■ **What you have to do**: Your answer should consist of every line from the records that holds the string "modo".

═══ Raw data ═══

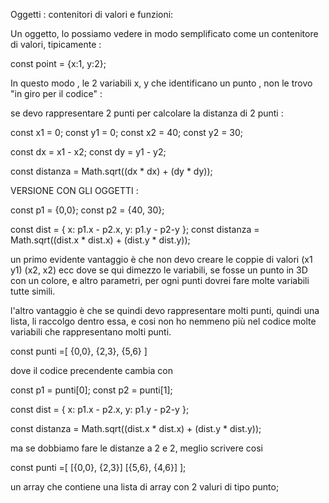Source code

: 
Oggetti : contenitori di valori e funzioni:

Un oggetto, lo possiamo vedere in modo semplificato come un contenitore di valori, tipicamente :

const point = {x:1, y:2};

In questo modo , le 2 variabili x, y che identificano un punto , non le trovo "in giro per il codice" :

se devo rappresentare 2 punti per calcolare la distanza di 2 punti :

const x1 = 0;
const y1 = 0;
const x2 = 40;
const y2 = 30;

const dx = x1 - x2;
const dy = y1 - y2;

const distanza = Math.sqrt((dx * dx) + (dy * dy));

VERSIONE CON GLI OGGETTI :

const p1 = {0,0};
const p2 = {40, 30};

const dist = {
    x: p1.x - p2.x,
    y: p1.y - p2-y
};
const distanza = Math.sqrt((dist.x * dist.x) + (dist.y * dist.y));

un primo evidente vantaggio è che non devo creare le coppie di valori (x1 y1) (x2, x2) ecc
dove se qui dimezzo le variabili, se fosse un punto in 3D con un colore, e altro parametri, per ogni punti dovrei fare molte variabili tutte simili.

l'altro vantaggio è che se quindi devo rappresentare molti punti, quindi una lista, li raccolgo dentro essa, e cosi non ho nemmeno più nel codice molte variabili che rappresentano molti punti.

const punti =[
    {0,0},
    {2,3},
    {5,6}
]

dove il codice precendente cambia con 

const p1 = punti[0];
const p2 = punti[1];

const dist = {
    x: p1.x - p2.x,
    y: p1.y - p2-y
};

const distanza = Math.sqrt((dist.x * dist.x) + (dist.y * dist.y));

ma se dobbiamo fare le distanze a 2 e 2, meglio scrivere cosi 

const punti =[
    [{0,0}, {2,3}]
    [{5,6}, {4,6}]
];

un array che contiene una lista di array con 2 valuri di tipo punto;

═══

■ **Answer to this problem**:
Un oggetto, lo possiamo vedere in modo semplificato come un contenitore di valori, tipicamente :
In questo modo , le 2 variabili x, y che identificano un punto , non le trovo "in giro per il codice" :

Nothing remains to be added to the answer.